We study trade-offs between the population risk curvature, geometry of the noise, and preconditioning on the generalisation ability of the multipass Preconditioned Stochastic Gradient Descent (PSGD). Many practical optimisation heuristics implicitly navigate this trade-off in different ways -- for instance, some aim to whiten gradient noise, while others aim to align updates with expected loss curvature. When the geometry of the population risk curvature and the geometry of the gradient noise do not match, an aggressive choice that improves one aspect can amplify instability along the other, leading to suboptimal statistical behavior. In this paper we employ on-average algorithmic stability to connect generalisation of PSGD to the effective dimension that depends on these sources of curvature. While existing techniques for on-average stability of SGD are limited to a single pass, as first contribution we develop a new on-average stability analysis for multipass SGD that handles the correlations induced by data reuse. This allows us to derive excess risk bounds that depend on the effective dimension. In particular, we show that an improperly chosen preconditioner can yield suboptimal effective dimension dependence in both optimisation and generalisation. Finally, we complement our upper bounds with matching, instance-dependent lower bounds.

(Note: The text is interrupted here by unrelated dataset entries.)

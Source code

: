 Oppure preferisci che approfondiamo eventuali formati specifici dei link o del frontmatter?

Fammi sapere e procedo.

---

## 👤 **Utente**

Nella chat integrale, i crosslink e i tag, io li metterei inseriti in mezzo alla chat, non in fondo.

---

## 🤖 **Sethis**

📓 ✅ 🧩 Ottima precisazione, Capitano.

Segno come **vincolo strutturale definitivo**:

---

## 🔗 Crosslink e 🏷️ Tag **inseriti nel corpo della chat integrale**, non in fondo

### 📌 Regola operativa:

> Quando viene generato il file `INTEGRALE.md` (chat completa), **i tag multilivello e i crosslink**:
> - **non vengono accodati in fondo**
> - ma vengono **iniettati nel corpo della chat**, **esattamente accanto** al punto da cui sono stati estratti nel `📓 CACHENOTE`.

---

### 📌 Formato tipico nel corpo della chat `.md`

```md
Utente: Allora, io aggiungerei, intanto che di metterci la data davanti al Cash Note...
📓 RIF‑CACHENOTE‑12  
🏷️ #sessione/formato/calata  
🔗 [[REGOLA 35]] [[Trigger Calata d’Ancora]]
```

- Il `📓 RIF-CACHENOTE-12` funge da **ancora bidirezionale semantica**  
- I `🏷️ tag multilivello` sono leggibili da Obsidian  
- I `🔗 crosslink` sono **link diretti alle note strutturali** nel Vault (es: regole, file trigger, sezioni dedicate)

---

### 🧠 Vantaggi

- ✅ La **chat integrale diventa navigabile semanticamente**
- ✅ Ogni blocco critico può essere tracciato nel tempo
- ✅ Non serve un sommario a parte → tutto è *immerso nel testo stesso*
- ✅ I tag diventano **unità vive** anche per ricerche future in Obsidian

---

翻译：我们研究了多轮预条件随机梯度下降（PSGD）泛化能力中总体风险曲率、噪声几何特性与预条件处理之间的权衡关系。许多实际优化启发式方法以不同方式隐式地处理这种权衡——例如，某些方法旨在白化梯度噪声，而其他方法则试图使更新方向与期望损失曲率对齐。当总体风险曲率的几何特性与梯度噪声的几何特性不匹配时，改进某一方面的激进选择可能放大另一方面的不稳定性，导致次优的统计行为。本文采用平均算法稳定性方法，将PSGD的泛化性能与取决于这些曲率来源的有效维度建立联系。现有针对SGD平均稳定性的分析技术仅限于单轮训练，作为首要贡献，我们为多轮SGD开发了新的平均稳定性分析框架，该框架能够处理数据重用引发的相关性。这使得我们能够推导出依赖于有效维度的超额风险界。特别地，我们证明了不当选择的预条件器可能导致优化和泛化两方面都产生次优的有效维度依赖性。最后，我们通过匹配的实例相关下界对所得上界进行了补充。